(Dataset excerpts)
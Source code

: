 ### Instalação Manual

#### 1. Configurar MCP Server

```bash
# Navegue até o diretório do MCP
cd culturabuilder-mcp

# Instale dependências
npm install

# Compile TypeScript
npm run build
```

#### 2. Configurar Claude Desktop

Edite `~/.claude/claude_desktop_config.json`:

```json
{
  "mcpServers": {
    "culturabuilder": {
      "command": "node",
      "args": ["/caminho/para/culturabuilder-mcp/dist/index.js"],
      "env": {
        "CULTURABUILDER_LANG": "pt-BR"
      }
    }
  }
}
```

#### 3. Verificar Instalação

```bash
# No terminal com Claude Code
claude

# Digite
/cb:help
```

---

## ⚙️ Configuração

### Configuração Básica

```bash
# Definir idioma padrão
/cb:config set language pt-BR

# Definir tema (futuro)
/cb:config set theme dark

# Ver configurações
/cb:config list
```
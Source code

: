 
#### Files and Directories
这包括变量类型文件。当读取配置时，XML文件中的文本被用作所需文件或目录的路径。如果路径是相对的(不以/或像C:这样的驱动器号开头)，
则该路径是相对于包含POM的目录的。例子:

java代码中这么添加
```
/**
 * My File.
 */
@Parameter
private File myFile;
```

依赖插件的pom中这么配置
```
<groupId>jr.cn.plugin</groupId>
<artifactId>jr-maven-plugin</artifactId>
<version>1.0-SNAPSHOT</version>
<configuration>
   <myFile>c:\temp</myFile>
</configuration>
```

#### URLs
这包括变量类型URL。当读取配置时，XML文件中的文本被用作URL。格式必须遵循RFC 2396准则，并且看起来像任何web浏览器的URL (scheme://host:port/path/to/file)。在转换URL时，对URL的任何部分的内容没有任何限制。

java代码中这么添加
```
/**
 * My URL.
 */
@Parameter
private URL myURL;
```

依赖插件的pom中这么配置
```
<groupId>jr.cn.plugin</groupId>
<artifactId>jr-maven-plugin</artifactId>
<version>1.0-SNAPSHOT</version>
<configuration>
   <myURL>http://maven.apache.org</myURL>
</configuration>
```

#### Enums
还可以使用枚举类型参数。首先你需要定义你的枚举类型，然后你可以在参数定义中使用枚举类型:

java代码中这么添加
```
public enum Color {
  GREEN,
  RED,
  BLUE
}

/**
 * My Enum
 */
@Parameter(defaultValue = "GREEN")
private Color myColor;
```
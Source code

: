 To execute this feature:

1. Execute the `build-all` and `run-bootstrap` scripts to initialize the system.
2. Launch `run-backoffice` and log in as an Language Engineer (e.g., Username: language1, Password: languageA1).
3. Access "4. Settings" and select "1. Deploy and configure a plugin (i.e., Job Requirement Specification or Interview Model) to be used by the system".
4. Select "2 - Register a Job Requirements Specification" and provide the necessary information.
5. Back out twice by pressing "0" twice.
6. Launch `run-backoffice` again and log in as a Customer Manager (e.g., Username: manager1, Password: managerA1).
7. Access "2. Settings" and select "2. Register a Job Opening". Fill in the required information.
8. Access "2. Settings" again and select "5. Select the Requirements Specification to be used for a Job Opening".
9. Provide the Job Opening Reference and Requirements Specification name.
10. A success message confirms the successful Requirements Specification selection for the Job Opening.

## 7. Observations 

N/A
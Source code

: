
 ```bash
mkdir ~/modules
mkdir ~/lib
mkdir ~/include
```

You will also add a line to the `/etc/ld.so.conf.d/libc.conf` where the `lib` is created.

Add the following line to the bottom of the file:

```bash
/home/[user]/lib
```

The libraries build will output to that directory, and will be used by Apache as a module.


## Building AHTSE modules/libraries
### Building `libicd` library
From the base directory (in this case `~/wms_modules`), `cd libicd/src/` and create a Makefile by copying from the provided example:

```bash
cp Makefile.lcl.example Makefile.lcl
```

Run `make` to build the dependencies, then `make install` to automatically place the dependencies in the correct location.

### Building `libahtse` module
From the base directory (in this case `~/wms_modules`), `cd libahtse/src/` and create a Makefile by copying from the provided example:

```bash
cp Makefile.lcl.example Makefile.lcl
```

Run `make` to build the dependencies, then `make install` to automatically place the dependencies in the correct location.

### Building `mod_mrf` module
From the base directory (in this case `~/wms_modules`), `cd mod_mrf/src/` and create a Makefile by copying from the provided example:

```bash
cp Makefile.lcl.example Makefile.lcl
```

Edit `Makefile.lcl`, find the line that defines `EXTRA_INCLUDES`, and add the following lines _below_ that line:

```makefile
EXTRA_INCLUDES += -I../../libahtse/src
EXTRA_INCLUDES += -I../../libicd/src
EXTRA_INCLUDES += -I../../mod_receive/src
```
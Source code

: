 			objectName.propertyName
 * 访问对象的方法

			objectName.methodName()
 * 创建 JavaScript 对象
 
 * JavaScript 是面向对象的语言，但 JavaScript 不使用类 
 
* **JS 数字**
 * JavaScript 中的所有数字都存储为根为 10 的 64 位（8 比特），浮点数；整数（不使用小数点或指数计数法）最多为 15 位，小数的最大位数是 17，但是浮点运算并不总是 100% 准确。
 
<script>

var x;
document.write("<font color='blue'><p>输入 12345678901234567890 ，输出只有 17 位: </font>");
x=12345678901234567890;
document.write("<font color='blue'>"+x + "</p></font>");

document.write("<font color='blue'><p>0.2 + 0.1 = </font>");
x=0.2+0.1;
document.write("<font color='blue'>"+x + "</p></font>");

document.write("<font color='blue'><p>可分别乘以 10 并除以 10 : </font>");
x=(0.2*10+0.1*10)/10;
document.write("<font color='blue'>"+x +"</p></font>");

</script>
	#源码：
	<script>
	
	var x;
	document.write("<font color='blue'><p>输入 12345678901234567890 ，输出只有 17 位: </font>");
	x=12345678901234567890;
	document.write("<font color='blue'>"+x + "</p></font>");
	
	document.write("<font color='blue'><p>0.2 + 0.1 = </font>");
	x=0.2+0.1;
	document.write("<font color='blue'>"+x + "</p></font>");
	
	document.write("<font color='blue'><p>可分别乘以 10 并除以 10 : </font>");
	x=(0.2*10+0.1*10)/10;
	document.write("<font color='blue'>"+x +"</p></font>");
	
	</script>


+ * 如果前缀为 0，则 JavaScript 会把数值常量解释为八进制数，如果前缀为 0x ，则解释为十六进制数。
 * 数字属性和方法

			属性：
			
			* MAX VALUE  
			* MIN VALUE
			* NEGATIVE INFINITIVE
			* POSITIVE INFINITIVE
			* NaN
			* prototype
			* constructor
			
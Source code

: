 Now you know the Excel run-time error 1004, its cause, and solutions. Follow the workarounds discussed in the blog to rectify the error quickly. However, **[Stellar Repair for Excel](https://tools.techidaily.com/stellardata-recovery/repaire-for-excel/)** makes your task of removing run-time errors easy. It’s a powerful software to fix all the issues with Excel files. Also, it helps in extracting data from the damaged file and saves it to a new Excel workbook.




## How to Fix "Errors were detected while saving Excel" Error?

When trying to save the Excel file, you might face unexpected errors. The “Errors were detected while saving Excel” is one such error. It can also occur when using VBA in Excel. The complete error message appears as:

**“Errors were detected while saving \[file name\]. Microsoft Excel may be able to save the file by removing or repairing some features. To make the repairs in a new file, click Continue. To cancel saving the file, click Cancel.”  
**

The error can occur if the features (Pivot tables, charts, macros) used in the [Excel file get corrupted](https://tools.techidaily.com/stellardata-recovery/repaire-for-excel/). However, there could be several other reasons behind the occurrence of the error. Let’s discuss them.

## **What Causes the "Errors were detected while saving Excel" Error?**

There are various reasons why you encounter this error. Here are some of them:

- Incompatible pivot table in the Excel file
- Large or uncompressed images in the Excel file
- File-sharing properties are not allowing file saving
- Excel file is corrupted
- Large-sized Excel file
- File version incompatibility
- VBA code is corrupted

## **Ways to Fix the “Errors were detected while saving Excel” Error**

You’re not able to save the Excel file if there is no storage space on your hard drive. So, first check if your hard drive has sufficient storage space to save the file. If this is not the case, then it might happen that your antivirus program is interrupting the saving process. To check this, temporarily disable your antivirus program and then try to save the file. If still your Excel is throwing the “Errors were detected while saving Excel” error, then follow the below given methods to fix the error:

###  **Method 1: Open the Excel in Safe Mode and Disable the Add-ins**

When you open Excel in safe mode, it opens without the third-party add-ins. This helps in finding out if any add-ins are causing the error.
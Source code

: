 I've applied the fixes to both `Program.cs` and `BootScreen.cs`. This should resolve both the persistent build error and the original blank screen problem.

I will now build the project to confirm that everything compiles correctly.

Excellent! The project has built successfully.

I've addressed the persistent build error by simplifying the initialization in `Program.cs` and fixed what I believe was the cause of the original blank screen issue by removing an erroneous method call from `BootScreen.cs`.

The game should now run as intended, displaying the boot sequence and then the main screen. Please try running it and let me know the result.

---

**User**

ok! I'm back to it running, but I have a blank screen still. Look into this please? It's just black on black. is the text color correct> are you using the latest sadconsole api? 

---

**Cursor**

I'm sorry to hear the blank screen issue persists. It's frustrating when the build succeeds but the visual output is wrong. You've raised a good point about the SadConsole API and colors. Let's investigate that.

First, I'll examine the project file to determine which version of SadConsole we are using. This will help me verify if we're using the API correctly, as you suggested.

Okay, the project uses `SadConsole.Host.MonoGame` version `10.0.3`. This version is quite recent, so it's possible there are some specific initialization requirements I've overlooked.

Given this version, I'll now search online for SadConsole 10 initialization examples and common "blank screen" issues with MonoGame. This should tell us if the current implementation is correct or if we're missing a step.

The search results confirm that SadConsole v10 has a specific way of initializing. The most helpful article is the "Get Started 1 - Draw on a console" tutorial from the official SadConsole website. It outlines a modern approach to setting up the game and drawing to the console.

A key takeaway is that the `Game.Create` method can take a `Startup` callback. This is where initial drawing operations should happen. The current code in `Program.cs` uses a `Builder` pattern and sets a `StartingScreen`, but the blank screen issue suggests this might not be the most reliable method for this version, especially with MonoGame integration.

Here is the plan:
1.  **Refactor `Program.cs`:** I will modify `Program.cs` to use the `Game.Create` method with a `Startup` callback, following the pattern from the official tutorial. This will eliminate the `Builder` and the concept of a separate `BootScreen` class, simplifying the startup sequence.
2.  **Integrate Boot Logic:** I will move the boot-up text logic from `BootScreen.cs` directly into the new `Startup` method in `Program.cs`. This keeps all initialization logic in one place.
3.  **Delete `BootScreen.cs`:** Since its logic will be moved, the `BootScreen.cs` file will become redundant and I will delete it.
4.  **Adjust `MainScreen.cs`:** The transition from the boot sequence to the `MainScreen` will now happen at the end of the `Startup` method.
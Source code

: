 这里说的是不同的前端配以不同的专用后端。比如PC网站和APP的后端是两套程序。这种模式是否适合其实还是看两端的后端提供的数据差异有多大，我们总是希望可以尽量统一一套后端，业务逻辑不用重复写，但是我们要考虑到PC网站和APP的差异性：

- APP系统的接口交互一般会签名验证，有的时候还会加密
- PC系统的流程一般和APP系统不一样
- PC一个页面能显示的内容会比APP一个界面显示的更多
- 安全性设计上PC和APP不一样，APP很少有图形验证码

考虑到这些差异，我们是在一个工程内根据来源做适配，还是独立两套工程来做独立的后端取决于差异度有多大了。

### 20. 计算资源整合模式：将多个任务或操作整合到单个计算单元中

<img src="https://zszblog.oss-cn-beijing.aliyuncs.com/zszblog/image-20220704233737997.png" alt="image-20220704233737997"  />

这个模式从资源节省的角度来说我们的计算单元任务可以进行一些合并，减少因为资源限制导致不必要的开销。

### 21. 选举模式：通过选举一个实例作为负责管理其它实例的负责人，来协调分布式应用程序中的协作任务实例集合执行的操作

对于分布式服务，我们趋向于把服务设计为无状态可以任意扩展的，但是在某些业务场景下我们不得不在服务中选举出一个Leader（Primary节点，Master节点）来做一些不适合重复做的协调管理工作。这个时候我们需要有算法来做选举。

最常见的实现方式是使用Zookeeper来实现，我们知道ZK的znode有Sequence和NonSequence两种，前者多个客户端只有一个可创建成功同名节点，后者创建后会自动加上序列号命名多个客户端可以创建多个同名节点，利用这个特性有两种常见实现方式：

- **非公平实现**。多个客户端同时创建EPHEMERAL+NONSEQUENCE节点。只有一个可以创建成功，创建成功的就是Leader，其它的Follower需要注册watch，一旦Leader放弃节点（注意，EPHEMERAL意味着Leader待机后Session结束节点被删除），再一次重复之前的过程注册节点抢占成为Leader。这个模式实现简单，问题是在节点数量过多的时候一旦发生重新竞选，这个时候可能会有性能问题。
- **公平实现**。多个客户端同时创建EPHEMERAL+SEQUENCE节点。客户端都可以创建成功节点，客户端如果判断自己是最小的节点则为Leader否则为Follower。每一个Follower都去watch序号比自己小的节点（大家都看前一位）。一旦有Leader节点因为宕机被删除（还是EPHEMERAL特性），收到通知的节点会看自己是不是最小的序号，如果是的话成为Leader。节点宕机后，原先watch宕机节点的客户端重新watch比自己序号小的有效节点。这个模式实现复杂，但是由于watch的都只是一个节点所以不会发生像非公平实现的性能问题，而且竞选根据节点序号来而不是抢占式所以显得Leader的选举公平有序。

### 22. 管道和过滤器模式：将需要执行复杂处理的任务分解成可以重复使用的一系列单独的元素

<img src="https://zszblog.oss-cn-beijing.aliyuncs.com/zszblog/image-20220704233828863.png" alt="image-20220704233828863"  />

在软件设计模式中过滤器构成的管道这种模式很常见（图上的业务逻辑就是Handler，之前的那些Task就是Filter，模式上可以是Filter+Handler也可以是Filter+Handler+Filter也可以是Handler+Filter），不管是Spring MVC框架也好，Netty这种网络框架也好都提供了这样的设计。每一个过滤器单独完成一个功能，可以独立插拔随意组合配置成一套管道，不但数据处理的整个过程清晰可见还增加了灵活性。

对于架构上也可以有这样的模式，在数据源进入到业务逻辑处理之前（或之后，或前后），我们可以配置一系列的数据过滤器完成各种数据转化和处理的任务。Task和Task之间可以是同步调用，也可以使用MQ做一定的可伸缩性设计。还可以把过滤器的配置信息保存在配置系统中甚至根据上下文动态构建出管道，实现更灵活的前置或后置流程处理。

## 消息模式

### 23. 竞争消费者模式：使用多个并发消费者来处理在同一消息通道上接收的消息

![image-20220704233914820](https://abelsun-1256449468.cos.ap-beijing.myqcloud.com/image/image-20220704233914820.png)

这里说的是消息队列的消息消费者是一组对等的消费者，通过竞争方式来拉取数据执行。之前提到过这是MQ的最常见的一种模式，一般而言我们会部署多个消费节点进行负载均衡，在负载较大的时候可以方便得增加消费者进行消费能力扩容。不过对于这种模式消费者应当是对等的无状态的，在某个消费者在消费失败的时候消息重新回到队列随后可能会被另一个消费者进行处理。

• **Exercise description**
Lines holding "again" in the data above: copy each of them.

• **Task solution**
6. Launch `run-backoffice` again and log in as a Customer Manager (e.g., Username: manager1, Password: managerA1).
8. Access "2. Settings" again and select "5. Select the Requirements Specification to be used for a Job Opening".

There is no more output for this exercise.